Non va poi dimenticato che la crescita del commercio internazionale è di grande importanza per l’Europa, visto che l’area dell’euro presenta un interscambio con i Paesi esterni di circa il 55% del Pil, a fronte di un 40% della Cina e un 25%degli Usa. In questo quadro è essenziale che la Ue si doti di una politica estera unitaria che le consenta di intervenire in direzione di un sistema funzionante di regole del commercio, come quello che era assicurato fino a ieri dalla Wto e che oggi appare in difficoltà sotto la spinta dei Brics (e non solo), assieme alle regole del sistema monetario internazionale fissate nel 1944 a Bretton Woods.
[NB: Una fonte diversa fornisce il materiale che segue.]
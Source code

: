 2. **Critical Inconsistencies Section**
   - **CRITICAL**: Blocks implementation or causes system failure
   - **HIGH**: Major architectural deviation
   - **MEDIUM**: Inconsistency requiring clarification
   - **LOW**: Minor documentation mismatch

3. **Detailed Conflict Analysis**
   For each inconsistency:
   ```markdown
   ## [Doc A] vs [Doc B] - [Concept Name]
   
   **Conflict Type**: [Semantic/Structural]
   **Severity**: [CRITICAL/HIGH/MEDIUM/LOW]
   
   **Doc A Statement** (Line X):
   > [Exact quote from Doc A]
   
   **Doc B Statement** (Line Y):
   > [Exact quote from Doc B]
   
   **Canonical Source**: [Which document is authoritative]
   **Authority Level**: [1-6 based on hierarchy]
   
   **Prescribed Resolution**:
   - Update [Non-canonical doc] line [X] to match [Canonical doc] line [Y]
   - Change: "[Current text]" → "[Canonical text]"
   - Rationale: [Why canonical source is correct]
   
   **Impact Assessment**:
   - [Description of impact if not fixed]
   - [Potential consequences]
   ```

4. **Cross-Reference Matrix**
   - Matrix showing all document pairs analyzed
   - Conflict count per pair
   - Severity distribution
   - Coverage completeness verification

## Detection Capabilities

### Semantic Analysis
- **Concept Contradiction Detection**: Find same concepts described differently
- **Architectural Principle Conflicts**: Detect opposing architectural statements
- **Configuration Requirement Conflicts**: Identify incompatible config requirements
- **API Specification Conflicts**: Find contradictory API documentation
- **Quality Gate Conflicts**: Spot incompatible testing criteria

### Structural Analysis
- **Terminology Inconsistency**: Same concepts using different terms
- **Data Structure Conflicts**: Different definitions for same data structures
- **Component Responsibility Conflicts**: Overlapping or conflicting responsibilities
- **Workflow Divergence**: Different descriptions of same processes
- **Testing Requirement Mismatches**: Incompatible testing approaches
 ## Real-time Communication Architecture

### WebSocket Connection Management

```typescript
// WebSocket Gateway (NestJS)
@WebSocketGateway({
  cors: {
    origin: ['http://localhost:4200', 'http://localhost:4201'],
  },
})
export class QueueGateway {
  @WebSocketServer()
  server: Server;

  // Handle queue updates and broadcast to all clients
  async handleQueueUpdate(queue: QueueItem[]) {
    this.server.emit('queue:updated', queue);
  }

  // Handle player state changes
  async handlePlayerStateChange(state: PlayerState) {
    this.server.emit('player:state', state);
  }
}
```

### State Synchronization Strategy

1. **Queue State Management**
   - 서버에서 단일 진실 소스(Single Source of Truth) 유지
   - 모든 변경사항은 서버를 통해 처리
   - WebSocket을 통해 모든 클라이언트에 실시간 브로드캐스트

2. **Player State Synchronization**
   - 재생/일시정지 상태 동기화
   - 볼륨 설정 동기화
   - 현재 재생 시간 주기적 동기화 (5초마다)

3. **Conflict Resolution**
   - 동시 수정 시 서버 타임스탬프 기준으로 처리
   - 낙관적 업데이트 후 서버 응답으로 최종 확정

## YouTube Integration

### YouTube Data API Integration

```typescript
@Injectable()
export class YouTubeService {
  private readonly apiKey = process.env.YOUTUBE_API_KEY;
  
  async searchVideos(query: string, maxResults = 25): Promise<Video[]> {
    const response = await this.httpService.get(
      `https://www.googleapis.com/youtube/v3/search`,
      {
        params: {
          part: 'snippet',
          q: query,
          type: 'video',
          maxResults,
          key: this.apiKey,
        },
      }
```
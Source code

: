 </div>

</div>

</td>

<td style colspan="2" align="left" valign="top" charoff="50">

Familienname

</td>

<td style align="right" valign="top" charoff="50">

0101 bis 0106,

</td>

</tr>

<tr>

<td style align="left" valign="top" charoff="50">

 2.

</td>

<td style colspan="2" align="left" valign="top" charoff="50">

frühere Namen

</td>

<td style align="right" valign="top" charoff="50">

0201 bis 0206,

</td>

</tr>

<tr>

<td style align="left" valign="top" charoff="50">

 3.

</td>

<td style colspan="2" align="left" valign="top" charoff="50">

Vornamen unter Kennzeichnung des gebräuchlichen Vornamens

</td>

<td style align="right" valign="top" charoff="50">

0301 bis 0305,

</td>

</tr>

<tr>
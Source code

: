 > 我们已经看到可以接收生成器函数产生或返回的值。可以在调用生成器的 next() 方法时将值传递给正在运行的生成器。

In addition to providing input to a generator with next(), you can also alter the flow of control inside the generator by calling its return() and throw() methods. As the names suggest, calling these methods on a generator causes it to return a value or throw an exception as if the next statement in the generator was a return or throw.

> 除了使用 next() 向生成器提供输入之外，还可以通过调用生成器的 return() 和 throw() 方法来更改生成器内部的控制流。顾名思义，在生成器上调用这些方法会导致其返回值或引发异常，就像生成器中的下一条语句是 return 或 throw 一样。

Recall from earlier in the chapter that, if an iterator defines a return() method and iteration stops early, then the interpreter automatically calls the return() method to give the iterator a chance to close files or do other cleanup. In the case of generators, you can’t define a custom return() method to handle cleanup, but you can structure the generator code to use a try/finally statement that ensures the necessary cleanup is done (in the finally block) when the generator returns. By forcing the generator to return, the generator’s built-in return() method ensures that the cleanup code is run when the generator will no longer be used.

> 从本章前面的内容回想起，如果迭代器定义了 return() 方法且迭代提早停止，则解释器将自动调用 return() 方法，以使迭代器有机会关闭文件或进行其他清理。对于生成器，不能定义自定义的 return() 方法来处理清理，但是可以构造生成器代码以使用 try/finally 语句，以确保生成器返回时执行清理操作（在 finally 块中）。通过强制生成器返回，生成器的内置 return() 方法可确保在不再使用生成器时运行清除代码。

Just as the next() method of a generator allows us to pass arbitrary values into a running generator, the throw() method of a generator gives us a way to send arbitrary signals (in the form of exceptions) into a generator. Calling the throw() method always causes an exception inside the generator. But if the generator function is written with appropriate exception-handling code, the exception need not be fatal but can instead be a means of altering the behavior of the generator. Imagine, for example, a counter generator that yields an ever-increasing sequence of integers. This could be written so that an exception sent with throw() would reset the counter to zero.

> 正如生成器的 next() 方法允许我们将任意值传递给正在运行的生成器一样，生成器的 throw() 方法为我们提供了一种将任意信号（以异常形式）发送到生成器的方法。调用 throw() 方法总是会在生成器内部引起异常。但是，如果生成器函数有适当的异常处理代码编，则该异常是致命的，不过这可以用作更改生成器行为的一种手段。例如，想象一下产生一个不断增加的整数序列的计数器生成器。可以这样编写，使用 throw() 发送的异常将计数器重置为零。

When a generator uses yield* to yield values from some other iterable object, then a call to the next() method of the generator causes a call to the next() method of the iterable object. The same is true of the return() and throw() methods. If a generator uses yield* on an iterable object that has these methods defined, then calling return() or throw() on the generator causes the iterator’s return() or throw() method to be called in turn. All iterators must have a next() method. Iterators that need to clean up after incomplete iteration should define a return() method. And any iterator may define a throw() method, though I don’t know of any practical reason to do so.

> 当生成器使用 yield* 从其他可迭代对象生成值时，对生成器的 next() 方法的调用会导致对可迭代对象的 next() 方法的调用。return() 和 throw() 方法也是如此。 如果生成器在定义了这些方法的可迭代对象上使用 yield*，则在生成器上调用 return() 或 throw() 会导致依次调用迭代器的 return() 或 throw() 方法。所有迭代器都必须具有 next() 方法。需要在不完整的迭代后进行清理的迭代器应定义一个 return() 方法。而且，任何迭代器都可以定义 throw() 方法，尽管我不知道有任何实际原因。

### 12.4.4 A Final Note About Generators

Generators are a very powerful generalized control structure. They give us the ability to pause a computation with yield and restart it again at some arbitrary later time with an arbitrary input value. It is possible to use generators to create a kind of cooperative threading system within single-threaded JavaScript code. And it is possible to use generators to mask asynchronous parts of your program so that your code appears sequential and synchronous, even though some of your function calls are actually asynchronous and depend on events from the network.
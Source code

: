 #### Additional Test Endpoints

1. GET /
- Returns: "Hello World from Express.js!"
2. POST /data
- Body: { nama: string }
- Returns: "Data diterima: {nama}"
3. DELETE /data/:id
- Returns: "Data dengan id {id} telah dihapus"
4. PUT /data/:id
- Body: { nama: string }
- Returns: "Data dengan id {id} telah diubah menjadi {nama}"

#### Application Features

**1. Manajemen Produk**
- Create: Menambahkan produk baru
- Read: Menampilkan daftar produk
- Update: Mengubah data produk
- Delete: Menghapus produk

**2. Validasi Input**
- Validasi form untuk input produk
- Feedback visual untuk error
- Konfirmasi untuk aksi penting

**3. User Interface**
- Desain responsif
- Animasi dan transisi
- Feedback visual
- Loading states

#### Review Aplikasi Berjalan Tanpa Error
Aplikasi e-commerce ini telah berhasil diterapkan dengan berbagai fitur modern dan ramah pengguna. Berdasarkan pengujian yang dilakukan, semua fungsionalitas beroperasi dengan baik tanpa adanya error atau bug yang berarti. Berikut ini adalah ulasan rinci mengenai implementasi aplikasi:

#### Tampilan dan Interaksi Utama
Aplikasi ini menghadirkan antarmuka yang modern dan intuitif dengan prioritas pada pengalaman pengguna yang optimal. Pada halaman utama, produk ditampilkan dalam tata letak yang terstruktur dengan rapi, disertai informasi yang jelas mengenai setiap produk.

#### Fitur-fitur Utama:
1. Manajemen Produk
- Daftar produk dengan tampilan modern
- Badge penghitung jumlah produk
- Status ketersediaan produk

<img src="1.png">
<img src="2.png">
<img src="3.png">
Non c’è dubbio che sono assai poche (tant’è che si finisce per citare sempre il solo caso di Airbus) le imprese in grado di sfruttare il vantaggio competitivo del mercato continentale europeo. È necessario un intervento che ripristini le condizioni di attrattività che si verificarono negli anni del grande successo del Mercato unico, con un impegno per la creazione di reti infrastrutturali europee e imprese alla stessa scala, come suggerisce il recente rapporto Letta Much more than a market.

Serve un mercato comune dell’energia che, collegandosi alle scelte fondative europee, è essenziale, non solo per ricercare le condizioni del minor costo dell’energia, ma anche ai fini di realizzare le nuove reti elettriche ‘intelligenti’ a livello continentale. Infine mentre non si può non convenire sulla priorità di decarbonizzaione, digitalizzazione e difesa rimane da trovare il consenso necessario a far fronte alla straordinaria dimensione dell’impegno finanziario previsto dal rapporto di 5 punti percentuali di Pil per i relativi investimenti.